Nike revenue beats estimates as turnaround gains traction despite headwinds
Nike’s quarter beat estimates, but direct sales fell again as wholesale rebounded and tariff relief lifted margins.
Nike posted a fourth-quarter revenue of $11.0 billion, edging past Wall Street’s estimate of $10.86 billion and giving investors a fresh data point on whether Elliott Hill’s turnaround is taking hold. The company is still fighting weak demand, tariff pressure and a difficult competitive backdrop, but wholesale growth and a sharp jump in gross margin pointed to early progress.
For the three months ended in fiscal 2026, Nike said revenue slipped 1% from a year earlier on a reported basis and 4% on a currency-neutral basis. Wholesale revenue rose 4% to $6.6 billion, while NIKE Direct fell 7% to $4.1 billion, a split that underscores how much of the recovery is still coming through partners rather than Nike’s own stores and digital channels.

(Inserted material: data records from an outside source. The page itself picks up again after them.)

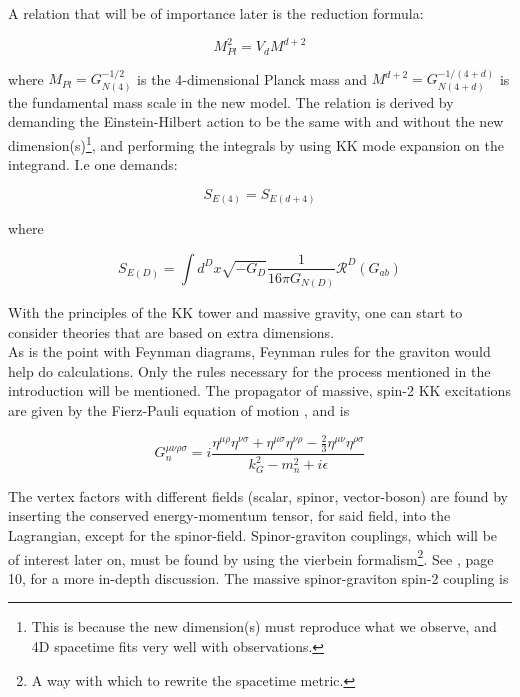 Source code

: \documentclass[11pt,a4paper]{article}
\begin{document}
A relation that will be of importance later is the reduction formula:

\begin{equation}
	M_{Pl}^2 = V_dM^{d+2}
	\label{eq:red_form}
\end{equation}

where $M_{Pl} = G_{N(4)}^{-1/2}$ is the 4-dimensional Planck mass and $M^{d+2} = G_{N(4+d)}^{-1/(4+d)}$ is the fundamental mass scale in the new model. The relation is derived by demanding the Einstein-Hilbert action to be the same with and without the new dimension(s)\footnote{This is because the new dimension(s) must reproduce what we observe, and 4D spacetime fits very well with observations.}, and performing the integrals by using KK mode expansion on the integrand. I.e one demands:

\begin{equation}
	S_{E(4)} = S_{E(d+4)}
	\label{eq:requirement_for_reduction}
\end{equation}

where

\begin{equation}
	S_{E(D)} = \int d^D x\sqrt{-G_D} \frac{1}{16\pi G_{N(D)}}\mathcal{R}^{D}(G_{ab})
\end{equation}

With the principles of the KK tower and massive gravity, one can start to consider theories that are based on extra dimensions.\\
As is the point with Feynman diagrams, Feynman rules for the graviton would help do calculations. Only the rules necessary for the process mentioned in the introduction will be mentioned. The propagator of massive, spin-2 KK excitations are given by the Fierz-Pauli equation of motion \cite{HLZ}, and is

\begin{equation}
	G_n^{\mu\nu\rho\sigma} = i\frac{\eta^{\mu\rho}\eta^{\nu\sigma} + \eta^{\mu\sigma}\eta^{\nu\rho} - \frac{2}{3}\eta^{\mu\nu}\eta^{\rho\sigma}}{k_G^2 - m_n^2 + i\epsilon}
	\label{eq:Gprop}
\end{equation}

The vertex factors with different fields (scalar, spinor, vector-boson) are found by inserting the conserved energy-momentum tensor, for said field, into the Lagrangian, except for the spinor-field. Spinor-graviton couplings, which will be of interest later on, must be found by using the vierbein formalism\footnote{A way with which to rewrite the spacetime metric.}. See \cite{HLZ}, page 10, for a more in-depth discussion. The massive spinor-graviton spin-2 coupling is
\end{document}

The margin picture was stronger. Gross margin climbed to 49.2% from 40.3% a year earlier, helped by about 900 basis points from the expected recovery of IEEPA tariffs. Diluted earnings per share came in at 72 cents, including a 52-cent benefit tied to that tariff recovery. Nike had warned in June 2025 that tariffs could add about $1 billion in costs, and it said it planned to offset the hit by shifting sourcing away from China, where it aims to cut footwear imports from roughly 16% to the high single-digit range by the end of fiscal 2026, along with selective U.S. price increases that began in fall 2025.

The full-year numbers showed how far the business still has to climb. Nike reported fiscal 2026 revenue of $46.4 billion, flat on a reported basis and down 2% currency-neutral. A year earlier, revenue fell 10% to $46.3 billion, including a fourth quarter that declined 12% to $11.1 billion. The comparison suggests the latest quarter was more of a modest improvement than a full recovery.
Hill, who took over in 2024, has been trying to pull Nike back toward sport after years of emphasis on lifestyle and fashion, restoring ties with wholesale partners and refocusing the brand on categories such as soccer and running. Nike has said its renewed Amazon partnership will launch in the fall, with a featured brand store centered on running, training, basketball and sportswear, and it has also been rebuilding relationships with DSW and Macy’s. Executives said holiday orders were improving sequentially.

Nike has been spending heavily on marketing ahead of the World Cup and said it sponsors 12 national teams, including the United States, France and Brazil, while also outfitting Team USA. Hill has argued that Nike wins when it is rooted in sport and has said the company is not being managed for “this quarter or next quarter” but for the long term. Investors are now looking for the next quarter to show whether the revenue beat reflects durable demand, cleaner inventory and stronger execution, or just a temporary lift from tariff accounting and wholesale restocking.